Face Collection
I have a folder on my computer that contains 271 photographs of Dua Lipa’s face. Just her face. Not in context, not at events, not with other people—just the closeups where you can see every angle. I sorted them by date, then I re-sorted them by lighting conditions. I’m not proud of this. I’m also not ashamed.
It started innocently enough. A production still from a video shoot. A candid from a magazine spread. Then paparazzi photos, screencaps from interviews, behind-the-scenes material from her record label that somehow ended up online. The face itself is interesting—there’s a specificity to it. The jaw, the way her eyes track. The slight flatness of her expression most of the time, like she’s used to being looked at and has decided not to perform anymore. It pulls you in.
I know what this looks like. I know I could be watching her performances, reading interviews, understanding her as an artist and a person. And I do some of that. She makes music, obviously—”New Rules” and the rest. But that’s not why I keep saving images. Somewhere between an art form and an obsession, I just wanted to know the shape of her face from every angle.

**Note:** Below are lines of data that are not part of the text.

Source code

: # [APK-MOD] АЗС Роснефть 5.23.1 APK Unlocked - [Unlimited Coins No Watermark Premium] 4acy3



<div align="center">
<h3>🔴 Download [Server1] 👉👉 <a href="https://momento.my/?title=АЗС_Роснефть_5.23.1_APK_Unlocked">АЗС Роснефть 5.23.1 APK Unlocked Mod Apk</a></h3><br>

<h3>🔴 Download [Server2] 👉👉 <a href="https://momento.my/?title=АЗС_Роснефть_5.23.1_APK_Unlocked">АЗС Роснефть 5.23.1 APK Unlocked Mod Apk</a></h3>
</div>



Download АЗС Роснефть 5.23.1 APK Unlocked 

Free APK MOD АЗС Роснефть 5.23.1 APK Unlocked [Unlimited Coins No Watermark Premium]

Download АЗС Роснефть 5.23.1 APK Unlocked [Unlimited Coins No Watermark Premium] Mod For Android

There’s something about celebrity that does this. It gives you permission to stare at someone long past the point of normalcy. You’re not studying a stranger; you’re consuming content. It’s mediated, public, somehow acceptable. But mediated or not, you’re still staring. You’re still building an archive of another person’s physical form. The justification matters less the longer you do it.
I don’t particularly want to meet her, or feel some sense of connection that isn’t there. I’m not fantasizing about being in her life. It’s almost the opposite—I want the distance. The photos are enough because they don’t require anything from me. I can look as long as I want. I can save and organize and arrange. There’s a control in it that real encounters would destroy.
Sometimes I open the folder just to flip through them. Nothing happens. I don’t get excited. It’s just looking at a face I find put-together in a specific way—the way her face is together. And then I close it and move on with my day. I think this is just something people do with images now, especially with people who exist primarily as images. You collect them, arrange them, return to them. It’s mild. It’s harmless. It’s also completely ridiculous, and I’m aware of that too.